::: Exercise materials
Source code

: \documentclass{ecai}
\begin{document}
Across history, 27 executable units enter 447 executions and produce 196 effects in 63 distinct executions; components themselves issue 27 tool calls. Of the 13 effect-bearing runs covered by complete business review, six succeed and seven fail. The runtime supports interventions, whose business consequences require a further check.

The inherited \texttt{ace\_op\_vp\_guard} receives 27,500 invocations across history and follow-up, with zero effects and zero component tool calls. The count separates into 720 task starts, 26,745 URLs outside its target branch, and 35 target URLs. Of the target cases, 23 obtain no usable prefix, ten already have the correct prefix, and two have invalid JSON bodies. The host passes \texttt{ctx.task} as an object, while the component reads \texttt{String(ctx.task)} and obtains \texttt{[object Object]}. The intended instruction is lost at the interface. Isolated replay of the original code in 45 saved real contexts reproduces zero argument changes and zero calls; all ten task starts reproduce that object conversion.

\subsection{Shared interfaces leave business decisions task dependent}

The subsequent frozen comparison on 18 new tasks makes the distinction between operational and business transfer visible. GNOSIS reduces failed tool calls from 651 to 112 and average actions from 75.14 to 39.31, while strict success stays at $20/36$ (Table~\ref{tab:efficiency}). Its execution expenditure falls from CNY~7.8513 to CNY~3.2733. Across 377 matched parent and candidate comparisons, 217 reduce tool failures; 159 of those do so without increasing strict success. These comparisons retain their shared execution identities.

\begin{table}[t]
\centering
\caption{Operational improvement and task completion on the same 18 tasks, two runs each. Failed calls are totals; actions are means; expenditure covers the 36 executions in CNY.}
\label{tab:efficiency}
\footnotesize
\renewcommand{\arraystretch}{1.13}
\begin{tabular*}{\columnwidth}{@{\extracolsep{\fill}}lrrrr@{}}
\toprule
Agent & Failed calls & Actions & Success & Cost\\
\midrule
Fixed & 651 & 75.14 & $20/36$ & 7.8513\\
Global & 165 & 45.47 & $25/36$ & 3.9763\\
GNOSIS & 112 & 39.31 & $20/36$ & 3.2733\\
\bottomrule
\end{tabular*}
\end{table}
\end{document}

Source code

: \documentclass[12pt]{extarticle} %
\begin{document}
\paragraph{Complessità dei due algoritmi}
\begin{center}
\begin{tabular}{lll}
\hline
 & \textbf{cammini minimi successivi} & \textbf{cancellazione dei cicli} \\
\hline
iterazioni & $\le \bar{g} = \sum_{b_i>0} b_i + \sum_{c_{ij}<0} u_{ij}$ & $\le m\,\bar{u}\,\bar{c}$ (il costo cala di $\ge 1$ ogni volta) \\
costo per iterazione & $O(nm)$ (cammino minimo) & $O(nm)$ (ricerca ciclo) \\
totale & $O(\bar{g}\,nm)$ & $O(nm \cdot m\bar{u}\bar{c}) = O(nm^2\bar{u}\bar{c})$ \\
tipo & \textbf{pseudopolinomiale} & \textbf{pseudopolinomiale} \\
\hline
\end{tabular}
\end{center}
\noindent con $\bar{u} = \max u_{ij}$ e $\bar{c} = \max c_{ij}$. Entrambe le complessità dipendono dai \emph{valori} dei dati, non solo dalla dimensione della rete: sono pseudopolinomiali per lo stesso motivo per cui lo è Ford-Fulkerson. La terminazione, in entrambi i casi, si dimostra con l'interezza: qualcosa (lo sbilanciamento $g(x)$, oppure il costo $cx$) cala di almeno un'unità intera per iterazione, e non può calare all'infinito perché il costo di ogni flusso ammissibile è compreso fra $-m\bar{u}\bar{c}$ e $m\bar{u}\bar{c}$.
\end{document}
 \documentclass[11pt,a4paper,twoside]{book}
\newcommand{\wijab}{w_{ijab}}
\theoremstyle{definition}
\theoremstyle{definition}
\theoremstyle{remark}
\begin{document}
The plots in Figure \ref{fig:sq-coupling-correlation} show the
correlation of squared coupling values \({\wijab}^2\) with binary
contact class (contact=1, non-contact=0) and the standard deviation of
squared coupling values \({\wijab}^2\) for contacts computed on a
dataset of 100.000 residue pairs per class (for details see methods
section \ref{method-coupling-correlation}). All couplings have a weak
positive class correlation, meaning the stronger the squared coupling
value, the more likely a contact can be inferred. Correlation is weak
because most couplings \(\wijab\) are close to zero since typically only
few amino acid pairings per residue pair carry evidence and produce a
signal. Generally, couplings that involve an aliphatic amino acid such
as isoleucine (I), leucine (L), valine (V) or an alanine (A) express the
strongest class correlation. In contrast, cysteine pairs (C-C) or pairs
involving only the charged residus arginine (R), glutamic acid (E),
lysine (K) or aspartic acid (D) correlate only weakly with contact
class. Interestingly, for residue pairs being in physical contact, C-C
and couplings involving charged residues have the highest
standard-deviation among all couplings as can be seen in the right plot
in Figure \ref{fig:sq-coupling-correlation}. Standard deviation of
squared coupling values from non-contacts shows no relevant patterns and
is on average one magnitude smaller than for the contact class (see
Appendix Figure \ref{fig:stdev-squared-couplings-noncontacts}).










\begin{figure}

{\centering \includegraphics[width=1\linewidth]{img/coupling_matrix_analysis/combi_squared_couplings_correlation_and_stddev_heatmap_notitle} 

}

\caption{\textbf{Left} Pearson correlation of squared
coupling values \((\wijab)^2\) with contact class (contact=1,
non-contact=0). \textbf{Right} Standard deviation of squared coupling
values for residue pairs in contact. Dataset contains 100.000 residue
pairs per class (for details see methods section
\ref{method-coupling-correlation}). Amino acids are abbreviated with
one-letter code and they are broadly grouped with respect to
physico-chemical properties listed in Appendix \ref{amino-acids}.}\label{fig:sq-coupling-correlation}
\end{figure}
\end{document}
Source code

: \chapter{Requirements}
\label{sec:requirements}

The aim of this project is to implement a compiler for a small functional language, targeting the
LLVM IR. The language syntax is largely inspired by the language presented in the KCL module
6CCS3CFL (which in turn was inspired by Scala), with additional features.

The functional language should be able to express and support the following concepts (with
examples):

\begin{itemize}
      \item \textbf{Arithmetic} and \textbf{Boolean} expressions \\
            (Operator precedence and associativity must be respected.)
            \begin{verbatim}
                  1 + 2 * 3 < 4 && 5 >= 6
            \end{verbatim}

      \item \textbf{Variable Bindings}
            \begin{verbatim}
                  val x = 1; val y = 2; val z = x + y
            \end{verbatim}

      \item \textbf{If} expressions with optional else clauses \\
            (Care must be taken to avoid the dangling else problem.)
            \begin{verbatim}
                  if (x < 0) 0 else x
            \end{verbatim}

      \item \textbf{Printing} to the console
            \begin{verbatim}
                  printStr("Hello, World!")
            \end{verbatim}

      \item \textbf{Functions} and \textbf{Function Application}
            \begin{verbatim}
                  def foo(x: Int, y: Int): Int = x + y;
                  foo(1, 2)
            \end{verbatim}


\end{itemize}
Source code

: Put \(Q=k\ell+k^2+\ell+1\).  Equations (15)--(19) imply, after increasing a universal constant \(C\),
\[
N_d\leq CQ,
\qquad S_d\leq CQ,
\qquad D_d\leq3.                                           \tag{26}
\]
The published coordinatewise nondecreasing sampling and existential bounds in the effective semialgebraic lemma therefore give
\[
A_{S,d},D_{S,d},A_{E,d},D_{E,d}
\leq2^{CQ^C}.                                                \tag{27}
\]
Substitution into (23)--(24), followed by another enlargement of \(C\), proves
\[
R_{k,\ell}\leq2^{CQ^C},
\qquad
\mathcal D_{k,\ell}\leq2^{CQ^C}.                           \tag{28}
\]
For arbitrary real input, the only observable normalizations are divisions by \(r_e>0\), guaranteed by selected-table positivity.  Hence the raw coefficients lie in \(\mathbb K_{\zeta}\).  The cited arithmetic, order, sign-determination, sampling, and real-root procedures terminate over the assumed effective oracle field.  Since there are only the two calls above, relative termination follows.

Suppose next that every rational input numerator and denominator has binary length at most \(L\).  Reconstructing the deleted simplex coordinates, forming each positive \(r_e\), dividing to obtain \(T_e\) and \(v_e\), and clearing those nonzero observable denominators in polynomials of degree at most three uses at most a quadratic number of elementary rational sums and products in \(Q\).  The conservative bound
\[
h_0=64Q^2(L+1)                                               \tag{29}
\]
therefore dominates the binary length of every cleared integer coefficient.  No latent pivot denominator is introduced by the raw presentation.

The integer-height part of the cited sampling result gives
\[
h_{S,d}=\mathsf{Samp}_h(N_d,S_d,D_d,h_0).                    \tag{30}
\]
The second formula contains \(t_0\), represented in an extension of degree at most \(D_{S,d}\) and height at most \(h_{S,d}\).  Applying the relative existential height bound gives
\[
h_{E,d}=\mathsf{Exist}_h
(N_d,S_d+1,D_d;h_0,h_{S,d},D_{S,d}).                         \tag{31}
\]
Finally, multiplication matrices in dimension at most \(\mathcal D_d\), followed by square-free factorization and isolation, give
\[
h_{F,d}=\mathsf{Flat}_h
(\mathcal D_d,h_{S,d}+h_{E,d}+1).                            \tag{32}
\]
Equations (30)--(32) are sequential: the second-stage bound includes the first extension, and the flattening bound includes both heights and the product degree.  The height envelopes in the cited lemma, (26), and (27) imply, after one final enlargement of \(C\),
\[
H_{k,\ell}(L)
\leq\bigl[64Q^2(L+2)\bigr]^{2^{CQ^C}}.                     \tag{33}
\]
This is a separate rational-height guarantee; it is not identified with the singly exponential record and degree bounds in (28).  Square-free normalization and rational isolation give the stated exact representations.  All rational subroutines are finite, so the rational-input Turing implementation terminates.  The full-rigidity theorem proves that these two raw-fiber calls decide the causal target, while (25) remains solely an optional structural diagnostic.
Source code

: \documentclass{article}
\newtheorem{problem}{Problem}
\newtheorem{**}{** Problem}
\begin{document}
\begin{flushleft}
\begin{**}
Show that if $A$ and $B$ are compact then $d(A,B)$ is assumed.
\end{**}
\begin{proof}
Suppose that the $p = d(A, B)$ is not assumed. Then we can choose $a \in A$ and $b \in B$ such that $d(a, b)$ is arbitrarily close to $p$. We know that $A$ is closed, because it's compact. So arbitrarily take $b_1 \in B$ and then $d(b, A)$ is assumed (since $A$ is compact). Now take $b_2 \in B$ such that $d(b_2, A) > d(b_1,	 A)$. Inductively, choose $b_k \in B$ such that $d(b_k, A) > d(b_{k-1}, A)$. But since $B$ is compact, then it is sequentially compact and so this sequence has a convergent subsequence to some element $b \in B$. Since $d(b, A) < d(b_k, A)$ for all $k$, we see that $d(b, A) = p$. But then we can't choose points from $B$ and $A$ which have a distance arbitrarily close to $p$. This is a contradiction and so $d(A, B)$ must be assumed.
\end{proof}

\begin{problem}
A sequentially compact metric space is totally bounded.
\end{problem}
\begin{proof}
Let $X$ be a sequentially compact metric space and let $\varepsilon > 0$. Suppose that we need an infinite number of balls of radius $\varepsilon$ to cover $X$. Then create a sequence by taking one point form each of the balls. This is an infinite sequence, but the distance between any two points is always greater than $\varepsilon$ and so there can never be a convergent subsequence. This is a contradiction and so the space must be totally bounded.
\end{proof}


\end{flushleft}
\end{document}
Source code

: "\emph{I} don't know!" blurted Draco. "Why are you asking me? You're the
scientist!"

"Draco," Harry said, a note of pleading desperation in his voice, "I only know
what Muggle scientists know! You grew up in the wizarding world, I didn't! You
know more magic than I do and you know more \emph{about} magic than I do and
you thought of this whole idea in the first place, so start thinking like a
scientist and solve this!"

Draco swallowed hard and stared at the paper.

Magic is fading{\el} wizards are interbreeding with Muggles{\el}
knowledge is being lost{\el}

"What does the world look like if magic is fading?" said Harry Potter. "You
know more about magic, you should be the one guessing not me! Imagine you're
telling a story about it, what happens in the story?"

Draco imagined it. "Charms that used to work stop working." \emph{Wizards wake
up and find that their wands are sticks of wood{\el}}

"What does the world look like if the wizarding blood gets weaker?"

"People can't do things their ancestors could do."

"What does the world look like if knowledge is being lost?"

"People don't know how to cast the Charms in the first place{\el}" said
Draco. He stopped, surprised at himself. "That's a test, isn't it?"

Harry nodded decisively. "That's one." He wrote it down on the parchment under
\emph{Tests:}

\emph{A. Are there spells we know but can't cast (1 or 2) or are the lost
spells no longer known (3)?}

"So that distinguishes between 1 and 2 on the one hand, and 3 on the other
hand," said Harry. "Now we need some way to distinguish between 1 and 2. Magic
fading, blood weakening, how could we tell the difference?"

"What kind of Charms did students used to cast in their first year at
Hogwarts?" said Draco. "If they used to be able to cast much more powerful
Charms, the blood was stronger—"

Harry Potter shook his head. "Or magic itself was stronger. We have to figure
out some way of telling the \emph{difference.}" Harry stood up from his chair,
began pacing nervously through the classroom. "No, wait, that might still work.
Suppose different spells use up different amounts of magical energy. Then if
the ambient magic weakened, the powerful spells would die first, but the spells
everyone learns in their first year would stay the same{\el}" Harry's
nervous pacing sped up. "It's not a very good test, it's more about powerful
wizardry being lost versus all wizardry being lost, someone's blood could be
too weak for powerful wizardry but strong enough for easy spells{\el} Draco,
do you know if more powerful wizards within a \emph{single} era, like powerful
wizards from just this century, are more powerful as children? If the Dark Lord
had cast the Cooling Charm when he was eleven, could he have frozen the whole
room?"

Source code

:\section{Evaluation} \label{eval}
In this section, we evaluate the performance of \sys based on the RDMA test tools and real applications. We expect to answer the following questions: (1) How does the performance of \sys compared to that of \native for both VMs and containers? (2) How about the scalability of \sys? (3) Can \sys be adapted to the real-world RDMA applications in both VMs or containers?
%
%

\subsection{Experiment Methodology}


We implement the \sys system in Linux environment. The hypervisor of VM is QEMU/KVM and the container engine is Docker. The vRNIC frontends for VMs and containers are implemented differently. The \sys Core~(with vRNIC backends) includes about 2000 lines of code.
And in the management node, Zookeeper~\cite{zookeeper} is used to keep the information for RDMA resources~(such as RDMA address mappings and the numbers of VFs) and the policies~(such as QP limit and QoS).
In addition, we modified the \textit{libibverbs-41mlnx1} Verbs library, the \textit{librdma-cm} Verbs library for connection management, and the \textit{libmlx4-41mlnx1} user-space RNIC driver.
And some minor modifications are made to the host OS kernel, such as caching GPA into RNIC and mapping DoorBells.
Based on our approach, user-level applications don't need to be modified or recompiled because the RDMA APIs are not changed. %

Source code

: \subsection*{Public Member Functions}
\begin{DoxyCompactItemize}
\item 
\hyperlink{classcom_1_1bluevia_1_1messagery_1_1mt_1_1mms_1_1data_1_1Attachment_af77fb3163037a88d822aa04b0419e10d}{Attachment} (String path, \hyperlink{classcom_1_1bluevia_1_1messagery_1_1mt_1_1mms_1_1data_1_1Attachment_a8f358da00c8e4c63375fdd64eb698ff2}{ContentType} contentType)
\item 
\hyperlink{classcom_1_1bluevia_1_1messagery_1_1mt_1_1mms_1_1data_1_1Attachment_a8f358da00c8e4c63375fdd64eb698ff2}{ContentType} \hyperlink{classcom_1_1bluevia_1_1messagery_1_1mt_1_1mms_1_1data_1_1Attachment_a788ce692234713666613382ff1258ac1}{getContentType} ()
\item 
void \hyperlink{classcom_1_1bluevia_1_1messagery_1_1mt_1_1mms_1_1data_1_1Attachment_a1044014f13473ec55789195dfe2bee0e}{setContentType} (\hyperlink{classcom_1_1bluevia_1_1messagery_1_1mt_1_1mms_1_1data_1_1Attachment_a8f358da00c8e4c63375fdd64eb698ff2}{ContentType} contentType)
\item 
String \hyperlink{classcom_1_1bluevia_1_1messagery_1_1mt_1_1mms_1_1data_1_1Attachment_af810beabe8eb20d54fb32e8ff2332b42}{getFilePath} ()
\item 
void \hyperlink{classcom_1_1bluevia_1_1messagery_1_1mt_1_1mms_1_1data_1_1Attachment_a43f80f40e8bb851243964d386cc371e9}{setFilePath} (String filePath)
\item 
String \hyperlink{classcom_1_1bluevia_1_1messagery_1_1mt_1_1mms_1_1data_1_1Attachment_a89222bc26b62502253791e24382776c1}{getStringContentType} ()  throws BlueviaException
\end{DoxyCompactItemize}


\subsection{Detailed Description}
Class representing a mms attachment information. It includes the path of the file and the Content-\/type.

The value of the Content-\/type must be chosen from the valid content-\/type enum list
::::::
* _What is required_:
All that belongs in the answer is the run of lines above from the line containing "In this section, we" through the line containing "And in the management", exactly as written.

* _Result of the exercise_:
In this section, we evaluate the performance of \sys based on the RDMA test tools and real applications. We expect to answer the following questions: (1) How does the performance of \sys compared to that of \native for both VMs and containers? (2) How about the scalability of \sys? (3) Can \sys be adapted to the real-world RDMA applications in both VMs or containers?
%
%

\subsection{Experiment Methodology}


We implement the \sys system in Linux environment. The hypervisor of VM is QEMU/KVM and the container engine is Docker. The vRNIC frontends for VMs and containers are implemented differently. The \sys Core~(with vRNIC backends) includes about 2000 lines of code.
And in the management node, Zookeeper~\cite{zookeeper} is used to keep the information for RDMA resources~(such as RDMA address mappings and the numbers of VFs) and the policies~(such as QP limit and QoS).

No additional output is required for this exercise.